----- Information supplied -----

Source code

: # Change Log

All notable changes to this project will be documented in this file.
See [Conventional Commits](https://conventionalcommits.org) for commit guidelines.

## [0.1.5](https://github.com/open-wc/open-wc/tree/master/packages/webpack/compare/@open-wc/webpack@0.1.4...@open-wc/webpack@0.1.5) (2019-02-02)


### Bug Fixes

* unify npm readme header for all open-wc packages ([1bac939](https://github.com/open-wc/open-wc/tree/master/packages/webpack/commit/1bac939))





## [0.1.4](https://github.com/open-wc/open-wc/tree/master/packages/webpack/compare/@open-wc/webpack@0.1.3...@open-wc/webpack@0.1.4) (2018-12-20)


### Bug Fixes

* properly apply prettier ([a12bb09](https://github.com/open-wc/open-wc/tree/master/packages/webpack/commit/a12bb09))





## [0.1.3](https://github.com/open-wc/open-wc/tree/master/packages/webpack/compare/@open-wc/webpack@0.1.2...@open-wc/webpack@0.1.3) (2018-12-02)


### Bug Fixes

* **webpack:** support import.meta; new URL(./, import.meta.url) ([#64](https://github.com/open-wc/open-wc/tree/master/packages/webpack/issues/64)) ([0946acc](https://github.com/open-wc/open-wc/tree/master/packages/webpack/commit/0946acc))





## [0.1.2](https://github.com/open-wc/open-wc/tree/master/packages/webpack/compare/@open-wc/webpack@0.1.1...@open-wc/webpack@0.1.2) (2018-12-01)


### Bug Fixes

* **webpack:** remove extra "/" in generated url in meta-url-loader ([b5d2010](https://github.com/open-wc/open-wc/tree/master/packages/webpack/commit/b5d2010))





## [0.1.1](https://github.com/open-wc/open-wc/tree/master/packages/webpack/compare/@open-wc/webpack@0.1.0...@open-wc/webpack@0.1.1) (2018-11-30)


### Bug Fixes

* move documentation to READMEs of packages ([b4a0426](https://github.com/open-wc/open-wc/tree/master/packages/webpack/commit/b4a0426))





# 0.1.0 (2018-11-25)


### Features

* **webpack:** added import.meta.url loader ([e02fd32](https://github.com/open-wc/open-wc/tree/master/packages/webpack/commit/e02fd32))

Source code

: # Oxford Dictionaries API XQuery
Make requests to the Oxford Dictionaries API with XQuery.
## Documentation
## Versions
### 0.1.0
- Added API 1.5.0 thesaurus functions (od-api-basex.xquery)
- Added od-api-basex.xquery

-----
----- Information supplied -----

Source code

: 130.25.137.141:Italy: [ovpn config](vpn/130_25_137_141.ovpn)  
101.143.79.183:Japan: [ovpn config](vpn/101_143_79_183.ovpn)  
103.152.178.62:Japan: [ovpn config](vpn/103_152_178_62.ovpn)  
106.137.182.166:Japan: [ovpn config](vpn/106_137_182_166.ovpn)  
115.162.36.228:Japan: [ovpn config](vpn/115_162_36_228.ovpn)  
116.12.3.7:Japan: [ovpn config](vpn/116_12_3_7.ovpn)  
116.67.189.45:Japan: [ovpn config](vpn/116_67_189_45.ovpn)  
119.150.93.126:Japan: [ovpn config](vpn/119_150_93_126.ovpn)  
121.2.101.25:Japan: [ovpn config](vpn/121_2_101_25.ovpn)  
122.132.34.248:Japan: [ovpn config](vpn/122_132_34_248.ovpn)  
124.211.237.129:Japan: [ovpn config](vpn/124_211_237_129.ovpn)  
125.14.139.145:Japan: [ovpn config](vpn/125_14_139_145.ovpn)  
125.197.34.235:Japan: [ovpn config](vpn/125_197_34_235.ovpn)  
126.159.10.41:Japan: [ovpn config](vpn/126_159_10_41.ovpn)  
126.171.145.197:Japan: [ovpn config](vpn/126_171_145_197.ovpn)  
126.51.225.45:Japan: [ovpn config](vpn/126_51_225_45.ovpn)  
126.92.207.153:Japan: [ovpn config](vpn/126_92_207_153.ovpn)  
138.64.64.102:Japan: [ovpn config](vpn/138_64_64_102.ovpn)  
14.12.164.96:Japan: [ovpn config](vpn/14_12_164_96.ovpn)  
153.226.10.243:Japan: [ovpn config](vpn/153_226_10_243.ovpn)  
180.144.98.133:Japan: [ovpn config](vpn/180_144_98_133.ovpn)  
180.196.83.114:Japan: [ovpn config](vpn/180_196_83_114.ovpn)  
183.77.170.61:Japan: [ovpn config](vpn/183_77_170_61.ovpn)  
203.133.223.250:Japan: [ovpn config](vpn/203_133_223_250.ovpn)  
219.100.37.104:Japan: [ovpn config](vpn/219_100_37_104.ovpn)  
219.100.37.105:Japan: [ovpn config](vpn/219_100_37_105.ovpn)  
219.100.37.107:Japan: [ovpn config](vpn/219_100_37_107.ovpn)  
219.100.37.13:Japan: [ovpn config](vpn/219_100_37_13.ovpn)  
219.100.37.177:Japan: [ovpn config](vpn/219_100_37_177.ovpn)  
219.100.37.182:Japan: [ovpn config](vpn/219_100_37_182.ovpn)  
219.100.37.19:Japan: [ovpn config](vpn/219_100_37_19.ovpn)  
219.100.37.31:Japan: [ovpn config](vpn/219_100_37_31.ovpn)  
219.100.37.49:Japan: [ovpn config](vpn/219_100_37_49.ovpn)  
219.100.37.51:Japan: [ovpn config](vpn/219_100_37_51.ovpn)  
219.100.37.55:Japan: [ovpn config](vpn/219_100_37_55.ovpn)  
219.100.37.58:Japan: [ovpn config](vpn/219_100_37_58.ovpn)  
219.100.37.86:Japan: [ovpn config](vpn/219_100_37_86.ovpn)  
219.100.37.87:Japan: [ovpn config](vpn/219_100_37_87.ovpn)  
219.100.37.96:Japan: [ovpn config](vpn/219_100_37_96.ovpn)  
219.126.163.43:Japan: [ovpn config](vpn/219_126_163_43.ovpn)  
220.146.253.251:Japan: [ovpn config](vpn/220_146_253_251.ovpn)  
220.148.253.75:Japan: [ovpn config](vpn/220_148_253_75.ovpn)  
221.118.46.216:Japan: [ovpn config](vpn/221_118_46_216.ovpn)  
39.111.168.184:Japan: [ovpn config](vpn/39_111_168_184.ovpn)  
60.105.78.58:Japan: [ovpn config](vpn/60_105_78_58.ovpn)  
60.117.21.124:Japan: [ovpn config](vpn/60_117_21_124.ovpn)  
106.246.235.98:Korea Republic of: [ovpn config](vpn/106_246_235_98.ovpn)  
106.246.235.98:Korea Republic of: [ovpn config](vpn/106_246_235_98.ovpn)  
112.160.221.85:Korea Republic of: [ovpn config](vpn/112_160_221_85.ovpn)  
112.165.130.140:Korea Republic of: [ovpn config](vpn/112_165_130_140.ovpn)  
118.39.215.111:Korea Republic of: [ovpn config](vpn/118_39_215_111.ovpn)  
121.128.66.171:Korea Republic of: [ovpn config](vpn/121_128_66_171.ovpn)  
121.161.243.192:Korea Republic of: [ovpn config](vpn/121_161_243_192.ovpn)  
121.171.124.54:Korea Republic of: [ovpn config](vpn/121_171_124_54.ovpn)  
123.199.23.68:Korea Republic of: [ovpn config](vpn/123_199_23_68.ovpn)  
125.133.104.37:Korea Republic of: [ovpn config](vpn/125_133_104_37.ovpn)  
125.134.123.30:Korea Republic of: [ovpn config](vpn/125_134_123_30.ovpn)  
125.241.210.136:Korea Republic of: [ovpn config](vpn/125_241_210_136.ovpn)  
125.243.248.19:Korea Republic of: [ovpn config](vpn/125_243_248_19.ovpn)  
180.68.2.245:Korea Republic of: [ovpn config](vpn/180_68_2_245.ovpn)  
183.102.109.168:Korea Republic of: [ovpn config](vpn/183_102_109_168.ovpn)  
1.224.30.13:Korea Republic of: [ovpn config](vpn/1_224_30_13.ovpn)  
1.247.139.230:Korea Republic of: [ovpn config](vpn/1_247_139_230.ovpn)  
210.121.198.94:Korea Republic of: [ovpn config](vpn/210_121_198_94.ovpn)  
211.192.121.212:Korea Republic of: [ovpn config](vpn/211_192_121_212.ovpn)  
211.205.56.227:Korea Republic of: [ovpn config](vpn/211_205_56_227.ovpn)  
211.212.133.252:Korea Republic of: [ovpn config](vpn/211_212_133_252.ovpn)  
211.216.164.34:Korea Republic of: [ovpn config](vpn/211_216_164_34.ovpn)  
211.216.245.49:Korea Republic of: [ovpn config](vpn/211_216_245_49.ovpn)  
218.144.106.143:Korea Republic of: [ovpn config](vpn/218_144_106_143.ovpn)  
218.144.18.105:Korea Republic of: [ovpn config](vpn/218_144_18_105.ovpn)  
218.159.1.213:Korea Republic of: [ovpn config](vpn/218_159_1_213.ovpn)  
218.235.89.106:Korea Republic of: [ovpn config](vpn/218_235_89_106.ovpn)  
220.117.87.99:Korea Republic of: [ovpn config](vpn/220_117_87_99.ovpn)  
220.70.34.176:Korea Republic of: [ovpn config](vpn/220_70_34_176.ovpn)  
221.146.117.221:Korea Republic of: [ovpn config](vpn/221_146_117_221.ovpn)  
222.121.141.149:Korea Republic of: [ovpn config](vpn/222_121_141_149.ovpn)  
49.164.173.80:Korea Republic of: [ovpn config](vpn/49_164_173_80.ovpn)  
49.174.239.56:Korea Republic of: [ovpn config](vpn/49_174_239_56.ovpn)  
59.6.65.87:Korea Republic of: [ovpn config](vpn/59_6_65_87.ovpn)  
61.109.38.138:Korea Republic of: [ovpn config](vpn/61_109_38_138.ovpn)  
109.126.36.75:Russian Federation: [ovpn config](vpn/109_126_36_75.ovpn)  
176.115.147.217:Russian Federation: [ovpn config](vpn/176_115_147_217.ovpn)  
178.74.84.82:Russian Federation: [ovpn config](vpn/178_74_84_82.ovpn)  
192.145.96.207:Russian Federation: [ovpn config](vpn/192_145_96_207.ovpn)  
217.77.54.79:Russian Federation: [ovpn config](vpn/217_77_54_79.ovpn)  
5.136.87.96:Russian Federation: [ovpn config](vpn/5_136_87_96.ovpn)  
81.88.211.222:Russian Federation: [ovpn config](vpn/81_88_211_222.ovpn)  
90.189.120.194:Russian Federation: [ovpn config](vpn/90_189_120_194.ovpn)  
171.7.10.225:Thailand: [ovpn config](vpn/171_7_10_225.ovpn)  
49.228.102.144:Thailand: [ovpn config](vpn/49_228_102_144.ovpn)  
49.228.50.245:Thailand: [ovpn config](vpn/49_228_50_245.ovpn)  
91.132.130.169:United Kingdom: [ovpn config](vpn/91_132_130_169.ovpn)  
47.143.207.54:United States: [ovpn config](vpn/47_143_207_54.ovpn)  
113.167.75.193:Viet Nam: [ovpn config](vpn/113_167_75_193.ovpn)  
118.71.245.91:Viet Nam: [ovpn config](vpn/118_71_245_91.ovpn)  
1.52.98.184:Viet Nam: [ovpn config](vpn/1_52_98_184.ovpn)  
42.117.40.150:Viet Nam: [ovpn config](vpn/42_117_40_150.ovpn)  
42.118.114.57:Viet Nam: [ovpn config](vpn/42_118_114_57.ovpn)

-----

◆ **Description of the task**
Beginning at the line above that contains "219.100.37.13:Japan: [ovpn config](vpn/219_100_37_13.ovpn)", return each line exactly through the line that contains "112.160.221.85:Korea Republic of: [ovpn", and no others.

◆ **Worked solution**
219.100.37.13:Japan: [ovpn config](vpn/219_100_37_13.ovpn)  
219.100.37.177:Japan: [ovpn config](vpn/219_100_37_177.ovpn)  
219.100.37.182:Japan: [ovpn config](vpn/219_100_37_182.ovpn)  
219.100.37.19:Japan: [ovpn config](vpn/219_100_37_19.ovpn)  
219.100.37.31:Japan: [ovpn config](vpn/219_100_37_31.ovpn)  
219.100.37.49:Japan: [ovpn config](vpn/219_100_37_49.ovpn)  
219.100.37.51:Japan: [ovpn config](vpn/219_100_37_51.ovpn)  
219.100.37.55:Japan: [ovpn config](vpn/219_100_37_55.ovpn)  
219.100.37.58:Japan: [ovpn config](vpn/219_100_37_58.ovpn)  
219.100.37.86:Japan: [ovpn config](vpn/219_100_37_86.ovpn)  
219.100.37.87:Japan: [ovpn config](vpn/219_100_37_87.ovpn)  
219.100.37.96:Japan: [ovpn config](vpn/219_100_37_96.ovpn)  
219.126.163.43:Japan: [ovpn config](vpn/219_126_163_43.ovpn)  
220.146.253.251:Japan: [ovpn config](vpn/220_146_253_251.ovpn)  
220.148.253.75:Japan: [ovpn config](vpn/220_148_253_75.ovpn)  
221.118.46.216:Japan: [ovpn config](vpn/221_118_46_216.ovpn)  
39.111.168.184:Japan: [ovpn config](vpn/39_111_168_184.ovpn)  
60.105.78.58:Japan: [ovpn config](vpn/60_105_78_58.ovpn)  
60.117.21.124:Japan: [ovpn config](vpn/60_117_21_124.ovpn)  
106.246.235.98:Korea Republic of: [ovpn config](vpn/106_246_235_98.ovpn)  
106.246.235.98:Korea Republic of: [ovpn config](vpn/106_246_235_98.ovpn)  
112.160.221.85:Korea Republic of: [ovpn config](vpn/112_160_221_85.ovpn)  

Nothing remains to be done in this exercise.